Analysts expect other banks to follow suit in reducing the cost of credit to customers as competition for retail pockets heat up.
As a result, working-class Nigerians are now weighing up the possibility of targeting relatively cheap personal bank loans amid the drastic fall in lending rates.
“I am tempted to borrow some money to get a second car for use on the car-hailing app Uber as a way of making some income on the side,” Ade Akinowo, a civil rights lawyer told BusinessDay.
Although it comes with its risks, the impact of making consumer loans more accessible would be transformational on households and the economy as it stimulates consumption.
Akinsola of Chapel Hill Denham said a lending boom could yet drive non-oil sector growth this year and that would be a welcome boost for an economy still reeling from a recession in 2016.
“Credit to the private sector has already started improving since the CBN’s aggressive lending push and that growth shows signs of continuing this year which could be positive for economic growth,” Akinsola said.

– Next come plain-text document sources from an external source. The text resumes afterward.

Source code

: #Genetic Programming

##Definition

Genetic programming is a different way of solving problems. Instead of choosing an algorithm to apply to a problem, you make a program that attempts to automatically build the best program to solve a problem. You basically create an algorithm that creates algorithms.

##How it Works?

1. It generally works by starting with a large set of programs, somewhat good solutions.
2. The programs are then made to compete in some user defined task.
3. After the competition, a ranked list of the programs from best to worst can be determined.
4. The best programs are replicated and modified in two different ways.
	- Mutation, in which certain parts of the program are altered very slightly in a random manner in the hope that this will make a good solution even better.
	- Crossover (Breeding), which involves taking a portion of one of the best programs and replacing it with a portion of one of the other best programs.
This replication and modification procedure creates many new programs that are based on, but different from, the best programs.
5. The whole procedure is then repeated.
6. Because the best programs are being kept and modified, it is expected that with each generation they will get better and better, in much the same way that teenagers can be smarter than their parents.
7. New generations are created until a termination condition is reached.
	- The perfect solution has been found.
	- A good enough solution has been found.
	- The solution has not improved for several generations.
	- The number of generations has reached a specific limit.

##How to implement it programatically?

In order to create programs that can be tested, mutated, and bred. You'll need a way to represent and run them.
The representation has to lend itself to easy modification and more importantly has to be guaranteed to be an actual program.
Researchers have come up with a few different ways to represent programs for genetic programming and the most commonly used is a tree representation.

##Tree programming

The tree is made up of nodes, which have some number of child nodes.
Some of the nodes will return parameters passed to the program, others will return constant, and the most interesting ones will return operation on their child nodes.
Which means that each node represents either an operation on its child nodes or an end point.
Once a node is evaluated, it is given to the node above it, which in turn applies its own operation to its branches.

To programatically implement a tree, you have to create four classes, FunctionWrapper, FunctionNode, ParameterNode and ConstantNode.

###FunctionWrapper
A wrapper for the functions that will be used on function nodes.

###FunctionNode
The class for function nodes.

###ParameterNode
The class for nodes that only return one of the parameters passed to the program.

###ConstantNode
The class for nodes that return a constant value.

“It’s the CBN’s LDR policy working magic here,” Akinsola added. “The policy has helped cut out traditional distractions for the banks and they are now forced to look for opportunities outside government borrowing and oil and gas lending.”
On 7 January, the CBN circulated a directive that Nigerian banks must maintain a minimum 65 percent loan-to-deposit ratio (LDR) by March 2020, or CBN will impose a 50 percent cash reserve requirement (CRR) equal to the lending shortfall on deposits.
Consumer lending in Nigeria is hampered by weak household credit record history and higher incidence of nonperforming loans
The CBN in July 2019 imposed a minimum LDR of 60% for Nigeria banks and in September 2019 increased that to 65%. As of October 2019, the system’s LDR ratio was 61.9%, according to the latest CBN data, indicating that some banks do not yet meet the requirement.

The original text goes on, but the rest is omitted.